対応に追われ、徹夜のため、目を真っ赤にはらした職員もいた。
同校は同日朝、全学年の教師を招集し、S・Y校長を中心に、
今回の事件を踏まえての対応を協議。
夏休み期間中にアルバイトをしている生徒はそのまま計画通り続けさせるとともに、
近く、全校集会を開くことを決めた。
同校によると、前田さんはクッキング部の部長を務めており、
今年九月の文化祭には食堂を開く予定だった。
クラブ活動の合間に、八王子市内の老人ホームを訪問したりするなど、
ボランティア活動も熱心だった。
無遅刻、無欠席。学校の成績も良かった。
N・K教頭は「非常にまじめな生徒。事件に巻き込まれたのだろうが、憤りを感じる」と話した。

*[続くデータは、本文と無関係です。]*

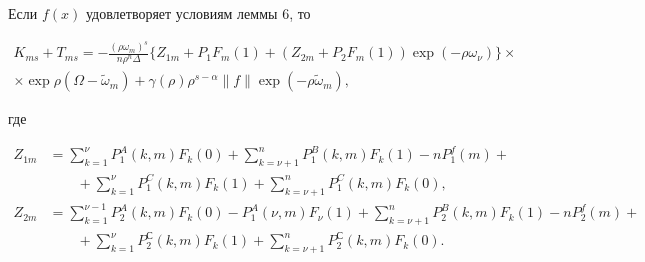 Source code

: \begin{lem}


Если $f(x)$ удовлетворяет условиям леммы $6$, то


\begin{multline}


K_{ms}+T_{ms}=- \frac {(\rho\omega_m)^s}{n\rho^n


\Delta}\{Z_{1m}+P_1F_m(1)+(Z_{2m}+P_2F_m(1))\exp(-\rho


\omega_\nu)\}\times \\


%


\times\exp\rho(\Omega-\widetilde\omega_m)+\gamma(\rho)\rho^{s-\alpha}


\|f\|\exp(-\rho\widetilde\omega_m),


\end{multline}


где


\begin{align*}


Z_{1m}&=\sum\limits_{k=1}^{\nu}P_1^A(k,m)F_k(0)


+\sum\limits_{k=\nu+1}^nP_1^B(k,m)F_k(1)-nP_1^f(m)+ \\


%


&\qquad +\sum\limits_{k=1}^{\nu}P_1^C(k,m)F_k(1)+


\sum\limits_{k=\nu+1}^nP_1^C(k,m)F_k(0), \\


%


Z_{2m}&=\sum\limits_{k=1}^{\nu-1}P_2^A(k,m)F_k(0)-


P_1^A(\nu,m)F_\nu(1)+


\sum\limits_{k=\nu+1}^nP_2^B(k,m)F_k(1)


-nP_2^f(m)+ \\


%


&\qquad+\sum\limits_{k=1}^{\nu}P_2^С(k,m)F_k(1)+


\sum\limits_{k=\nu+1}^nP_2^С(k,m)F_k(0).


\end{align*}


\end{lem}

アルバイトについては、学校に事前の届けは出ていなかった。
同校の規則では、アルバイトの職種や時間などを考慮したうえで、
アルバイトを許可している。
前田さんは両親、姉の四人家族。
スーパーナンペイから約四百㍍離れたところに住んでいた。
三十一日朝、父、Hさんは、急を聞いて駆けつけた■■前田Tさん(四六)に
「信じられない」と言ったきり、口をつぐんだという。
Tさんによると、寛美さんは、子どもが好きで、保母になりたいと話していたという。
※義塾注。■■の箇所は印字が消えている。
文脈から察するに「兄の」か「弟の」と書かれていたと思われる。
つまり、前田Tさん(四六)は前田寛美さんの伯父か叔父であろう。
◇
稲垣則子さん(四七)は約十年前に夫と離婚し、八王子市内のマンションで一人暮らしをしていた。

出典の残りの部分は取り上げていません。